▸ About this exercise
Using the data below, find how many lines include the word "Montrer" and report that figure alone.

::::

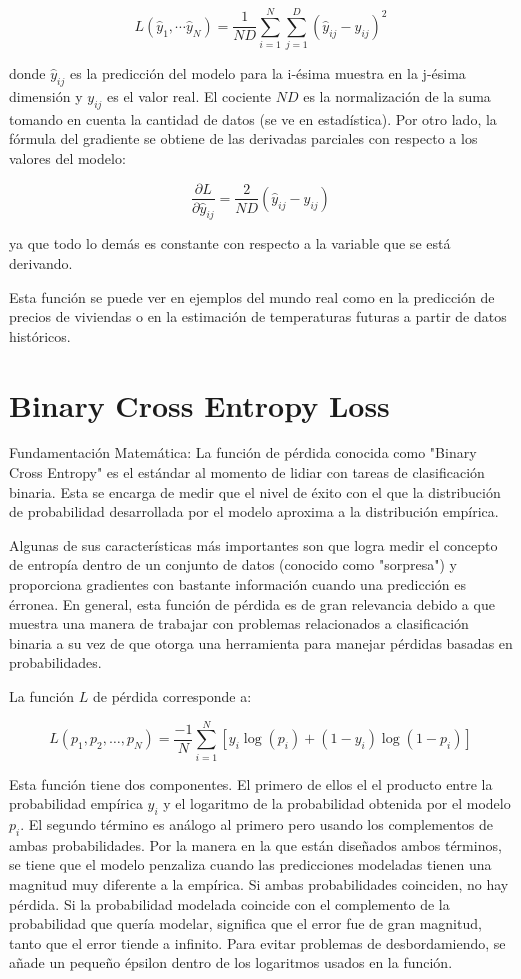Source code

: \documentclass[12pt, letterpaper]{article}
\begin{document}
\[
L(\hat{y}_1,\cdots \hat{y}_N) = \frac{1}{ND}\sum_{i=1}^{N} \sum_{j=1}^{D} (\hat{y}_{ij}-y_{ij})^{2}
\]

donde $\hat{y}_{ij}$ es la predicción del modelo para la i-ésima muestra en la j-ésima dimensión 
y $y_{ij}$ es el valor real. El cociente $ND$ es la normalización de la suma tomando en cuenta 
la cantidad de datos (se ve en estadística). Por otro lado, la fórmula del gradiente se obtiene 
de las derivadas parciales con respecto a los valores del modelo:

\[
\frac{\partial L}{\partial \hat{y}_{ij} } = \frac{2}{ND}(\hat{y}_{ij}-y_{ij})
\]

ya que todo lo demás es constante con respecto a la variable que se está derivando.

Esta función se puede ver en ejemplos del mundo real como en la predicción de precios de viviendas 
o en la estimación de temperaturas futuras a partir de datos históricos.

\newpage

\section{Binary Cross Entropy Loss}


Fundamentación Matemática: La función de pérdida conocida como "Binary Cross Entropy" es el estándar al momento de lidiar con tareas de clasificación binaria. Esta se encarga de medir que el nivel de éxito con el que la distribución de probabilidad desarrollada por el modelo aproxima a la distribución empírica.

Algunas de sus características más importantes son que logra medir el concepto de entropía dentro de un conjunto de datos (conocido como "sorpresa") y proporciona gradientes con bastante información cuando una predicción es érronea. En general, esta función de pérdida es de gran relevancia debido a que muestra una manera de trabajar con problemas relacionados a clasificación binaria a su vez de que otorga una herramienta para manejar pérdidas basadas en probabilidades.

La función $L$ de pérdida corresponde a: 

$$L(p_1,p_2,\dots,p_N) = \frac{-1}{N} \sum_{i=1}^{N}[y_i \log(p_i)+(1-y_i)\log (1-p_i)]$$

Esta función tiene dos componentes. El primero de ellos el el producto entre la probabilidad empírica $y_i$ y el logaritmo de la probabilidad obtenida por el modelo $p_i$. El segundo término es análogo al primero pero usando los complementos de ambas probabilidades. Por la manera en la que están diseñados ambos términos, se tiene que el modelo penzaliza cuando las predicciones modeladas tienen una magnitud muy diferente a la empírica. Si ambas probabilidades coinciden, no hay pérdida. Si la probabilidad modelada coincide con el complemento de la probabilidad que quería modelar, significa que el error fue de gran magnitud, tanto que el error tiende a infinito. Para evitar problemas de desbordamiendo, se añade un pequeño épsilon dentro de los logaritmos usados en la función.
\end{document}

::::

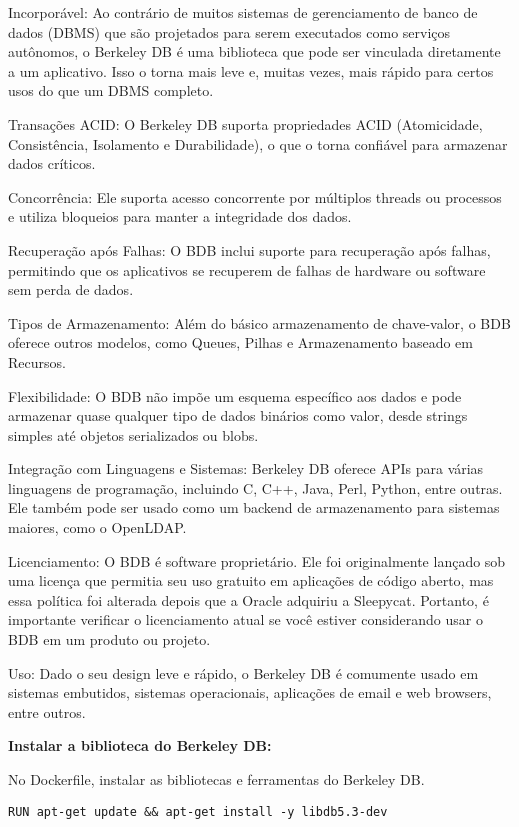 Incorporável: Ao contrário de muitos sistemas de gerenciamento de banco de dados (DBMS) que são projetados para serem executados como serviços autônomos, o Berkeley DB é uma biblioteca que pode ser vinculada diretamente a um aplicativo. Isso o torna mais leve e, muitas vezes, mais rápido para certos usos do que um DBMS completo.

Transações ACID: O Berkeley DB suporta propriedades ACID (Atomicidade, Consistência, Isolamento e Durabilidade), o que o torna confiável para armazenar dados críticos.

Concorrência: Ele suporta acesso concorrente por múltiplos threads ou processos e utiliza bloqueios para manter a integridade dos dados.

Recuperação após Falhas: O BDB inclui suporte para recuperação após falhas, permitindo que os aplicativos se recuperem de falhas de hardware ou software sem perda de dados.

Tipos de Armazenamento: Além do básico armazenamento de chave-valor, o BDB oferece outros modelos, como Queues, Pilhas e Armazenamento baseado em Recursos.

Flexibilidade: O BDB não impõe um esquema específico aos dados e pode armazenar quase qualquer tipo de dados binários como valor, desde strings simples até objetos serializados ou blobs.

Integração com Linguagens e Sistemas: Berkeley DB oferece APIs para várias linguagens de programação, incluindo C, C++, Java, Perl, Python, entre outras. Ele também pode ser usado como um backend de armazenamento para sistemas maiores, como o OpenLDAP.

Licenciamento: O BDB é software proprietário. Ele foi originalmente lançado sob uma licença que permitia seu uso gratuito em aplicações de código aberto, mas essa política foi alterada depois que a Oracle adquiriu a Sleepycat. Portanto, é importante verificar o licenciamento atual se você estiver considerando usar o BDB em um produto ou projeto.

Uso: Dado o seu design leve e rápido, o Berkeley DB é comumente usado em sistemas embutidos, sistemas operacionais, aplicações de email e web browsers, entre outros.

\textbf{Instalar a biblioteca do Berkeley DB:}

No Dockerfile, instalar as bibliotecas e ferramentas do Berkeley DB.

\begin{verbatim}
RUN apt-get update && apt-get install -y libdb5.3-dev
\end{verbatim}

::::

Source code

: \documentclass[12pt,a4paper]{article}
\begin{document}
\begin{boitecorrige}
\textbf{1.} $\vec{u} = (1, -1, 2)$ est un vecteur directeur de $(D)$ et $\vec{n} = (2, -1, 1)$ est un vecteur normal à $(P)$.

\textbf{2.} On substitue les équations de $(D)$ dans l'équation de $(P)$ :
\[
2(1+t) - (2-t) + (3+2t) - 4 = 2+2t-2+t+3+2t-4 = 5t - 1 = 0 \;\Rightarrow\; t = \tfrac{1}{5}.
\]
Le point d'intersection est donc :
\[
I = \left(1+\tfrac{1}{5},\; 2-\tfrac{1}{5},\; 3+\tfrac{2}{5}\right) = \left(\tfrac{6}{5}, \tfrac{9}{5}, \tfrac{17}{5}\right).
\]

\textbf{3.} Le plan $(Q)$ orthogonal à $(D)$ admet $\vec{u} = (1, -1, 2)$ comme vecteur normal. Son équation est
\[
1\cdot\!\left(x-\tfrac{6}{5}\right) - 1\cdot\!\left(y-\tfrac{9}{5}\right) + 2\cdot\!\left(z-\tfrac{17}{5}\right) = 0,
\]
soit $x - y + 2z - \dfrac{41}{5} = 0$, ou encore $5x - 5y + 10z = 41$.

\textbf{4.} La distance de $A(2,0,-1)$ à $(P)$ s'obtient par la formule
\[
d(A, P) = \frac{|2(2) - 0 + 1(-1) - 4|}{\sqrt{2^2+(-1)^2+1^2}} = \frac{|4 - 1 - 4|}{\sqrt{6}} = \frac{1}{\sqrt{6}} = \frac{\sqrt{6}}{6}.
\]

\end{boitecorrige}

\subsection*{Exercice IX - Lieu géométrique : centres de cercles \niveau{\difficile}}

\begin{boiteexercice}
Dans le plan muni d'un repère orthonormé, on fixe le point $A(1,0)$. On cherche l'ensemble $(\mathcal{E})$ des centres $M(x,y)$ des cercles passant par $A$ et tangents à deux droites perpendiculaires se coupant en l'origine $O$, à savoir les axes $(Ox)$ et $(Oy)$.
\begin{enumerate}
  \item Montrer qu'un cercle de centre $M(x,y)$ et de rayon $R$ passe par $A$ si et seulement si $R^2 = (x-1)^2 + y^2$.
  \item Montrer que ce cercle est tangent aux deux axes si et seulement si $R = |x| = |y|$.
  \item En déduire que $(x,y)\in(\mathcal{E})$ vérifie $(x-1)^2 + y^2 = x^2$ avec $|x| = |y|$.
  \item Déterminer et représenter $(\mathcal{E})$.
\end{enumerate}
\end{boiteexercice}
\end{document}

::::

▸ Task result
2